*** INFORMATION GIVEN Section Begins ***

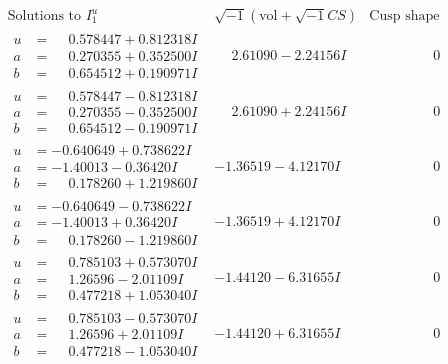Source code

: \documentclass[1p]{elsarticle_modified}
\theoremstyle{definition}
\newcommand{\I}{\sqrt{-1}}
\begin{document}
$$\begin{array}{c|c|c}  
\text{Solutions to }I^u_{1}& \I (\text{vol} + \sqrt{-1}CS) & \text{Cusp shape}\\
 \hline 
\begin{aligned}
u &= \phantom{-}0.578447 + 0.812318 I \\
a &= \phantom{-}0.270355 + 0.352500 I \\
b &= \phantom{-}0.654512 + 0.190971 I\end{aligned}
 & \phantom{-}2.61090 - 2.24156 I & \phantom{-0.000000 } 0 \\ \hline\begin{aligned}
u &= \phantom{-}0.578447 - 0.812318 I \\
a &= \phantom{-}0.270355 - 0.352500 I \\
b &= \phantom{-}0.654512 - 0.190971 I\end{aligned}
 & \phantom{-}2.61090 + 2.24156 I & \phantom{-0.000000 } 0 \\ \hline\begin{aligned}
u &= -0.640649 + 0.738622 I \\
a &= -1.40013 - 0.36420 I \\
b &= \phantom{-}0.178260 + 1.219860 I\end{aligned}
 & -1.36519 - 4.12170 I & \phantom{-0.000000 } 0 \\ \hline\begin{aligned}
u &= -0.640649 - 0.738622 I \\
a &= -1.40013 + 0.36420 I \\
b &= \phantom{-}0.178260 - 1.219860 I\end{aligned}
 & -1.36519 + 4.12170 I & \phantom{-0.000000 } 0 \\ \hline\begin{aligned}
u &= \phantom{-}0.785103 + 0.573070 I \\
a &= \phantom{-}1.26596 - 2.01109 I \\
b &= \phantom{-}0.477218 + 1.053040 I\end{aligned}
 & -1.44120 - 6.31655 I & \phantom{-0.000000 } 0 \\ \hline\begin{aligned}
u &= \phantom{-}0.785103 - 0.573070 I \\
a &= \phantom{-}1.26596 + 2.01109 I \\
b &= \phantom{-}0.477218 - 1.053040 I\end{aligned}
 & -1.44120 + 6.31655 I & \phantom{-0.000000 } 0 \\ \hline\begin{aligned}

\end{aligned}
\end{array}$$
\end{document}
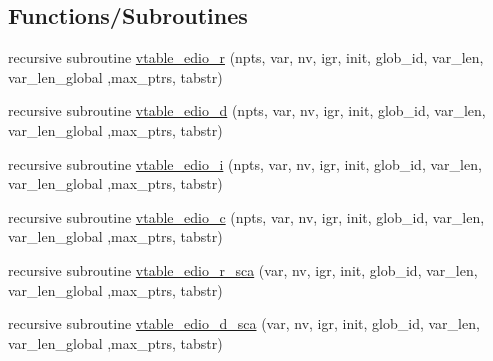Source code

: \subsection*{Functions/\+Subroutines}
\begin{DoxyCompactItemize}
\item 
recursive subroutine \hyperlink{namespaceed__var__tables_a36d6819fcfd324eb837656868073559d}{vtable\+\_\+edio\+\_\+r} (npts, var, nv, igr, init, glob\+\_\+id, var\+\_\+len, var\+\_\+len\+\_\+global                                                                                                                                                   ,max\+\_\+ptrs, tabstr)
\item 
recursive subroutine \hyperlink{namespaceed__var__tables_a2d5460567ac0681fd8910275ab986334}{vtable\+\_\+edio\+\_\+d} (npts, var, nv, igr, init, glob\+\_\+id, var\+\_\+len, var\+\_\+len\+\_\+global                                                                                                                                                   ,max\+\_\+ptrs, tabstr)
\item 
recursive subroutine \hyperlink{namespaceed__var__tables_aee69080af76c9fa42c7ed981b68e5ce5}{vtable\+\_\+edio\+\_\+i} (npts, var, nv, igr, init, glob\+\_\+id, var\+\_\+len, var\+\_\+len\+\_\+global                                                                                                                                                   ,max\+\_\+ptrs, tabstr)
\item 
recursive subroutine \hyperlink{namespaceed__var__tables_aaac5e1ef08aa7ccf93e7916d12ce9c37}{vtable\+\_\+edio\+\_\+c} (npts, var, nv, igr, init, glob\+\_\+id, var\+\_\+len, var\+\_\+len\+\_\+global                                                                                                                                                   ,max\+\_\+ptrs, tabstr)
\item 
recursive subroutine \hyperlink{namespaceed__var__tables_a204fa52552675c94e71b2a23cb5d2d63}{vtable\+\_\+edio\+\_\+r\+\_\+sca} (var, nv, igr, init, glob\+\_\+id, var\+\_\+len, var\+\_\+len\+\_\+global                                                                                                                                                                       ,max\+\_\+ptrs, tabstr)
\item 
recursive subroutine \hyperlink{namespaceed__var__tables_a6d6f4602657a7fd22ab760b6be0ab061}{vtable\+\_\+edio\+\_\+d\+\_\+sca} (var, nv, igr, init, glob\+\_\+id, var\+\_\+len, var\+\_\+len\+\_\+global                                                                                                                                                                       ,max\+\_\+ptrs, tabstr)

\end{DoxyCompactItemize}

*** INFORMATION GIVEN Section Ends ***

» **TASK INSTRUCTIONS**
When you reproduce the entries above, keep every word exactly and leave out each picture.

» **COMPLETED TASK**
Source code

: \documentclass[1p]{elsarticle_modified}
\theoremstyle{definition}
\newcommand{\I}{\sqrt{-1}}
\begin{document}
$$\begin{array}{c|c|c}  
\text{Solutions to }I^u_{1}& \I (\text{vol} + \sqrt{-1}CS) & \text{Cusp shape}\\
 \hline 
\begin{aligned}
u &= \phantom{-}0.578447 + 0.812318 I \\
a &= \phantom{-}0.270355 + 0.352500 I \\
b &= \phantom{-}0.654512 + 0.190971 I\end{aligned}
 & \phantom{-}2.61090 - 2.24156 I & \phantom{-0.000000 } 0 \\ \hline\begin{aligned}
u &= \phantom{-}0.578447 - 0.812318 I \\
a &= \phantom{-}0.270355 - 0.352500 I \\
b &= \phantom{-}0.654512 - 0.190971 I\end{aligned}
 & \phantom{-}2.61090 + 2.24156 I & \phantom{-0.000000 } 0 \\ \hline\begin{aligned}
u &= -0.640649 + 0.738622 I \\
a &= -1.40013 - 0.36420 I \\
b &= \phantom{-}0.178260 + 1.219860 I\end{aligned}
 & -1.36519 - 4.12170 I & \phantom{-0.000000 } 0 \\ \hline\begin{aligned}
u &= -0.640649 - 0.738622 I \\
a &= -1.40013 + 0.36420 I \\
b &= \phantom{-}0.178260 - 1.219860 I\end{aligned}
 & -1.36519 + 4.12170 I & \phantom{-0.000000 } 0 \\ \hline\begin{aligned}
u &= \phantom{-}0.785103 + 0.573070 I \\
a &= \phantom{-}1.26596 - 2.01109 I \\
b &= \phantom{-}0.477218 + 1.053040 I\end{aligned}
 & -1.44120 - 6.31655 I & \phantom{-0.000000 } 0 \\ \hline\begin{aligned}
u &= \phantom{-}0.785103 - 0.573070 I \\
a &= \phantom{-}1.26596 + 2.01109 I \\
b &= \phantom{-}0.477218 - 1.053040 I\end{aligned}
 & -1.44120 + 6.31655 I & \phantom{-0.000000 } 0 \\ \hline\begin{aligned}

\end{aligned}
\end{array}$$
\end{document}
Source code

: \subsection*{Functions/\+Subroutines}
\begin{DoxyCompactItemize}
\item 
recursive subroutine \hyperlink{namespaceed__var__tables_a36d6819fcfd324eb837656868073559d}{vtable\+\_\+edio\+\_\+r} (npts, var, nv, igr, init, glob\+\_\+id, var\+\_\+len, var\+\_\+len\+\_\+global                                                                                                                                                   ,max\+\_\+ptrs, tabstr)
\item 
recursive subroutine \hyperlink{namespaceed__var__tables_a2d5460567ac0681fd8910275ab986334}{vtable\+\_\+edio\+\_\+d} (npts, var, nv, igr, init, glob\+\_\+id, var\+\_\+len, var\+\_\+len\+\_\+global                                                                                                                                                   ,max\+\_\+ptrs, tabstr)
\item 
recursive subroutine \hyperlink{namespaceed__var__tables_aee69080af76c9fa42c7ed981b68e5ce5}{vtable\+\_\+edio\+\_\+i} (npts, var, nv, igr, init, glob\+\_\+id, var\+\_\+len, var\+\_\+len\+\_\+global                                                                                                                                                   ,max\+\_\+ptrs, tabstr)
\item 
recursive subroutine \hyperlink{namespaceed__var__tables_aaac5e1ef08aa7ccf93e7916d12ce9c37}{vtable\+\_\+edio\+\_\+c} (npts, var, nv, igr, init, glob\+\_\+id, var\+\_\+len, var\+\_\+len\+\_\+global                                                                                                                                                   ,max\+\_\+ptrs, tabstr)
\item 
recursive subroutine \hyperlink{namespaceed__var__tables_a204fa52552675c94e71b2a23cb5d2d63}{vtable\+\_\+edio\+\_\+r\+\_\+sca} (var, nv, igr, init, glob\+\_\+id, var\+\_\+len, var\+\_\+len\+\_\+global                                                                                                                                                                       ,max\+\_\+ptrs, tabstr)
\item 
recursive subroutine \hyperlink{namespaceed__var__tables_a6d6f4602657a7fd22ab760b6be0ab061}{vtable\+\_\+edio\+\_\+d\+\_\+sca} (var, nv, igr, init, glob\+\_\+id, var\+\_\+len, var\+\_\+len\+\_\+global                                                                                                                                                                       ,max\+\_\+ptrs, tabstr)

\end{DoxyCompactItemize}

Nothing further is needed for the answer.